Nathaniel Branden was a psychotherapist (he died in 2014) who studied the psychology of self-esteem. He wrote books about the importance of it, including his 6 pillars of self-esteem that would explain how individuals could nurture their confidence and relationships.
More About Nathaniel Branden
Although not directly tied into his work with self-esteem, it is still interesting to note that Branden was a supporter of the philosophy of Objectivism, which was started by Ayn Rand (whom Branden had a personal and business relationship with).
He spent most of his time (before, during, and after his relationship with Rand), however, developing psychological theories and working on therapies.
He was also into politics, mainly backing Libertarianism and having a prominent role in this political movement.
What are the Six Pillars of Self-Esteem?
Branden believed that healthy self-esteem was a cornerstone to happiness. He believed that if your self-esteem needs were not being met, it could cause psychological issues, like depression and anxiety. He also thought could affect relationships and more.
To him, having self-esteem was having to competency needed to function in life and be happy. He understood that well others can nurture your self-esteem, it is mostly an internally generated feeling that one needs to focus on for themselves.
To help people focus on themselves and develop self-esteem, Branden came up with the six pillars of self-esteem. It was meant as a framework to guide people on the path to happiness.
The Six Pillars of Self-Esteem are:
1. Living Consciously – Being aware of your thoughts and actions is an important component of healthy self-esteem. Branden believed in living mindfully as a tool for happiness. Many people in the fields of therapy, metaphysics, and psychiatry would agree.
2. Accepting Yourself – Self-acceptance is an important tool in your self-confidence arsenal. You are who you are, and until you accept it you can’t do anything about it. It’s important to accept yourself, flaws and all.
3. Personal Responsibility – You are responsible for who you are. While your past shapes you, you need to take responsibility for who you’ve become. Your actions are your own, no one else forces you to do things (in normal cases, anyway). When you actually take responsibility for who you are you can learn to work toward who you want to be.
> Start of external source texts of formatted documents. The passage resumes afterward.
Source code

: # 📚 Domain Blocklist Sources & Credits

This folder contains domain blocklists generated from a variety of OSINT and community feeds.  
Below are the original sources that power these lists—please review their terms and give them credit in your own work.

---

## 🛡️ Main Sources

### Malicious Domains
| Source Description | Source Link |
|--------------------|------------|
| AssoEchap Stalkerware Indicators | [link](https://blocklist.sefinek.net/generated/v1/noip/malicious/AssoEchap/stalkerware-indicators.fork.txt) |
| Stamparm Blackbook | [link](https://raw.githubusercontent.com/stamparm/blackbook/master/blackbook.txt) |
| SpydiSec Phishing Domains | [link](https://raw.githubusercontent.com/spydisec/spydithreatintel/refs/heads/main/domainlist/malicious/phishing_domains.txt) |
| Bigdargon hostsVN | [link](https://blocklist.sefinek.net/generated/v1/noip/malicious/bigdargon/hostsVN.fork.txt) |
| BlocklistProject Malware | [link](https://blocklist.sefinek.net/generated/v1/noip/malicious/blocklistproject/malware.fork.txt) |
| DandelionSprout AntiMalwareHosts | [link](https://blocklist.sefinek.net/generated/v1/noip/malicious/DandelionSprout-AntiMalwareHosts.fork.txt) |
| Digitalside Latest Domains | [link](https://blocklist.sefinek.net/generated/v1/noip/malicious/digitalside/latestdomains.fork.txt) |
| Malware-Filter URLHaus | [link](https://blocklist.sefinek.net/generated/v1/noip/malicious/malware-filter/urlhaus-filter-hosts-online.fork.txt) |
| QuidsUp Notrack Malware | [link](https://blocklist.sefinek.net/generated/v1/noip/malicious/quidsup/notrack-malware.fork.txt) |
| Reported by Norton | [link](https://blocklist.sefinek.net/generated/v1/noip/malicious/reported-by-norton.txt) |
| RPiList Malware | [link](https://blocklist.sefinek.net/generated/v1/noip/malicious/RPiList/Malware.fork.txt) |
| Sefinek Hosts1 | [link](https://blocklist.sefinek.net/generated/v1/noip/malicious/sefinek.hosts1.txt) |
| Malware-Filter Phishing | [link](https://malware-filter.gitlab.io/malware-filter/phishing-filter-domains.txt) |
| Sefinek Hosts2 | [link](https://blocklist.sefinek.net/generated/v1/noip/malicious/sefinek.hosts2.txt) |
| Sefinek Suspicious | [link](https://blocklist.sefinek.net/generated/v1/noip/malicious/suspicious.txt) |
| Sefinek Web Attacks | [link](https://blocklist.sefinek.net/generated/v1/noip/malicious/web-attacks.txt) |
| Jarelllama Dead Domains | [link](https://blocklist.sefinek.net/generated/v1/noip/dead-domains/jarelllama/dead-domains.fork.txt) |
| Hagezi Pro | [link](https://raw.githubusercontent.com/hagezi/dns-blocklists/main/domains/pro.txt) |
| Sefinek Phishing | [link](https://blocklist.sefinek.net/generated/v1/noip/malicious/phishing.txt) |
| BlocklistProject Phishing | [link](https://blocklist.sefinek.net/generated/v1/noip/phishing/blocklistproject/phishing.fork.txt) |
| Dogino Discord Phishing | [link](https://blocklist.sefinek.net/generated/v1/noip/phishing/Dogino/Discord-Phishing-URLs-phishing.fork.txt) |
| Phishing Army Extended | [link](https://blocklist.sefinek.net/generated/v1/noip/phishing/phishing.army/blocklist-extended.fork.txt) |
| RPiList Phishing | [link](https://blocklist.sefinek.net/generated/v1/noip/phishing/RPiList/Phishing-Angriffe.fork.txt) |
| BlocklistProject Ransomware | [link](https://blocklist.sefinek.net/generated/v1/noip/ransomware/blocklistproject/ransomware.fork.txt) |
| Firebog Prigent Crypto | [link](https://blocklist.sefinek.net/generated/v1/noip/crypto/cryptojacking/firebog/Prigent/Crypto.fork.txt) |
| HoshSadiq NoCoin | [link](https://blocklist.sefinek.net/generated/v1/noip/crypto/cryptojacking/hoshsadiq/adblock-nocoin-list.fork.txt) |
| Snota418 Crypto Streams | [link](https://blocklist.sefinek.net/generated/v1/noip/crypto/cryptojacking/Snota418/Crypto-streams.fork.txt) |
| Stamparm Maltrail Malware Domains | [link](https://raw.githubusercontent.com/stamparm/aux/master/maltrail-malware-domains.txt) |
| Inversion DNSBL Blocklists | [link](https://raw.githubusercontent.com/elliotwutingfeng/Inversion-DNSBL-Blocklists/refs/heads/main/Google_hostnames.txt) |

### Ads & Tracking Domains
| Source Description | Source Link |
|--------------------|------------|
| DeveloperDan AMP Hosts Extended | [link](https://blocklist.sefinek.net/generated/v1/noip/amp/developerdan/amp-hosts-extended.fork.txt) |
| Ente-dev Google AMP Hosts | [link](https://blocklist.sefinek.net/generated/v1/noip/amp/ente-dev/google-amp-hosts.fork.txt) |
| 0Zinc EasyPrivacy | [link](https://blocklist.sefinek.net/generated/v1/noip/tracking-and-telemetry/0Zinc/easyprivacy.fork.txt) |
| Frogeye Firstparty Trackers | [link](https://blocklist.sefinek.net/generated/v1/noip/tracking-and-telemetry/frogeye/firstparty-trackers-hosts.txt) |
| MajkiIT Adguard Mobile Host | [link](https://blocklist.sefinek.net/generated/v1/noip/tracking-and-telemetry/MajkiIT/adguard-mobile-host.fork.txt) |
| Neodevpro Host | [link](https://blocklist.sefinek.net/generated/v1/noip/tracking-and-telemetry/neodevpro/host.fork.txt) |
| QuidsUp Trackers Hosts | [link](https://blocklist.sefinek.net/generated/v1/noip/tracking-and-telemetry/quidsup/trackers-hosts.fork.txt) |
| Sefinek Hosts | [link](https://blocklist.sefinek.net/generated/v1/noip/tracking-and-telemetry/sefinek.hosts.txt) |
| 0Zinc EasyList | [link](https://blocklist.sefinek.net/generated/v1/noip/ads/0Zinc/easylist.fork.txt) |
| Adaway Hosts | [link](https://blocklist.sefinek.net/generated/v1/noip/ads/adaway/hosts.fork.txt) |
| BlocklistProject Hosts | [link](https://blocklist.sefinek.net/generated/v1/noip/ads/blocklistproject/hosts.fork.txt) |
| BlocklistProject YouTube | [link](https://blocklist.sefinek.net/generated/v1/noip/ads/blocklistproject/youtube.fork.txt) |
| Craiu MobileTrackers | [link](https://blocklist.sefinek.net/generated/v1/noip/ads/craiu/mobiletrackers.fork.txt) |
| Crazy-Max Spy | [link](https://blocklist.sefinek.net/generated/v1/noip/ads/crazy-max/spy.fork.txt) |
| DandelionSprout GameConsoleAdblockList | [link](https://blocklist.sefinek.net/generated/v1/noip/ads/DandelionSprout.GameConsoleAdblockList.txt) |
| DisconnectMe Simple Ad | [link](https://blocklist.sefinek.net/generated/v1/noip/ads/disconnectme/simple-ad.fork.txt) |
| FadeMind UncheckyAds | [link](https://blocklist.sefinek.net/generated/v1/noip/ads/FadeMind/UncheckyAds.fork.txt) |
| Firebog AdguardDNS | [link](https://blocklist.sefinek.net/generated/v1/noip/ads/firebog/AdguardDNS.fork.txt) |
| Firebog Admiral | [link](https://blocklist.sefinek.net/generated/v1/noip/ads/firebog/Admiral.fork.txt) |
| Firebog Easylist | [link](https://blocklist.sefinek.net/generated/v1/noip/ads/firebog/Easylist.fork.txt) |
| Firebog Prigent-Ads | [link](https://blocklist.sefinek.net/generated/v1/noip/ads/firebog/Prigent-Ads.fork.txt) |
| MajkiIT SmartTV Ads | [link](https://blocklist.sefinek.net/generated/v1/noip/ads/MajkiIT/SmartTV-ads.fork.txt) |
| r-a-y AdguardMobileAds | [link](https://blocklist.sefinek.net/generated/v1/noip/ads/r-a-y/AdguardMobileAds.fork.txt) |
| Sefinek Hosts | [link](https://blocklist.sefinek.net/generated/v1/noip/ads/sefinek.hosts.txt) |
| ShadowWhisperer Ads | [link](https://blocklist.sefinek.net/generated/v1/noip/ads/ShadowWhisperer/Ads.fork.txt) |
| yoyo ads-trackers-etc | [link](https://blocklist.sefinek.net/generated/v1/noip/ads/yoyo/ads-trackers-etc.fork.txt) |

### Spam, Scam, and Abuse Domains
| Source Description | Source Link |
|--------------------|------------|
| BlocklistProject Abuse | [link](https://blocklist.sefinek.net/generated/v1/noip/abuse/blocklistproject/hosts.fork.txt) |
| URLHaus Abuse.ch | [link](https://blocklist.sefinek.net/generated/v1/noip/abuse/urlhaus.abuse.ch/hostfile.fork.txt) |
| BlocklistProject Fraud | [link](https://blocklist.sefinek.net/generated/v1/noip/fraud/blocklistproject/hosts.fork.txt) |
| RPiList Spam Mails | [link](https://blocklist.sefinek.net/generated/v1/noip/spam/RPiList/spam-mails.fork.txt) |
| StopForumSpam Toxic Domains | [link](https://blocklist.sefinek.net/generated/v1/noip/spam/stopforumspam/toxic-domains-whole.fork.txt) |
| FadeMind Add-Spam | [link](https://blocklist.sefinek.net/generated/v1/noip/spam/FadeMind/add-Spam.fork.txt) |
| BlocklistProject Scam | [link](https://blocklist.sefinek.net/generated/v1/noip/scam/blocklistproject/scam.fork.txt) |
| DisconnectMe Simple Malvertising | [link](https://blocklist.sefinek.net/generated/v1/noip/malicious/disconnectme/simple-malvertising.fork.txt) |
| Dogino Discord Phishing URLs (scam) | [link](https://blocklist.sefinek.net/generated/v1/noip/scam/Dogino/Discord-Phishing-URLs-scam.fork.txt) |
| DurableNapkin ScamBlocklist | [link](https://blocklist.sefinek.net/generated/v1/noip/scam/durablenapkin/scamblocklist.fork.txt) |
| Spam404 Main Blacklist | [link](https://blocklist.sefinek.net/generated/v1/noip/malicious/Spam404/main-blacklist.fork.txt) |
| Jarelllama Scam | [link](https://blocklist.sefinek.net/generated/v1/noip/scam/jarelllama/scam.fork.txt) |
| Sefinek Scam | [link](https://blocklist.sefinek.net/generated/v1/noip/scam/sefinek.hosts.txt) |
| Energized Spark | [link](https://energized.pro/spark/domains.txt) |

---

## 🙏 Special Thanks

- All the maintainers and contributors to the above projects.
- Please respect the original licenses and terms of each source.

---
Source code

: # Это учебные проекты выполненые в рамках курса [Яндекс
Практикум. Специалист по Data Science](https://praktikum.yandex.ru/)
4. Being Assertive – Do you stand up for yourself and your needs, or do you feel like a doormat to someone else? This is where assertiveness comes in – it is not a bad thing. Being assertive is simply expressing your needs, just make sure you do it appropriately, and without rudeness.
5. Living Purposefully – Everyone has a purpose, but not everyone strives to meet that purpose. In fact, many people don’t even know what their purpose is or how to find out what it is. Being mindful of who you are and the things that interest you will help you determine your life purpose.
6. Integrity – Being whole and sticking with your moral principles is important when it comes to developing healthy self-esteem. In the six pillars, Branden meant this to be a point where people matched their behaviors and their convictions.
These 6 pillars of self-esteem, when followed, are meant to help you have high self-esteem. This is the healthy high self-esteem, not selfishness. In the book, they are listed as “practices,” because they are something you need to consciously be doing on a daily basis in order to make them a normal part of your life.
Other Beliefs Held by Nathanial Branden
Branden, in his studies, would encourage people to build both their self-worth and self-confidence through the building of their self-esteem. He also believed in individualism as an essential part of human freedom.
To be free and find happiness, Branden also believed that people need personal autonomy.
That means being able to make your own choices and pursue your own passions. For people that have started their own businesses or done work in a field that they are passionate about, this dream of personal autonomy has been realized. People that are forced into the family business or to go to a college that is not of their own choosing are robbed of personal autonomy.
The Self-Esteem Movement
Because he included an emphasis on internal practices, instead of relying on others to help boost self-esteem, his form of bettering self-confidence was seen as different from other people in the same field.
His beliefs started what some people referred to as the “self-esteem movement,” something we need more of right now.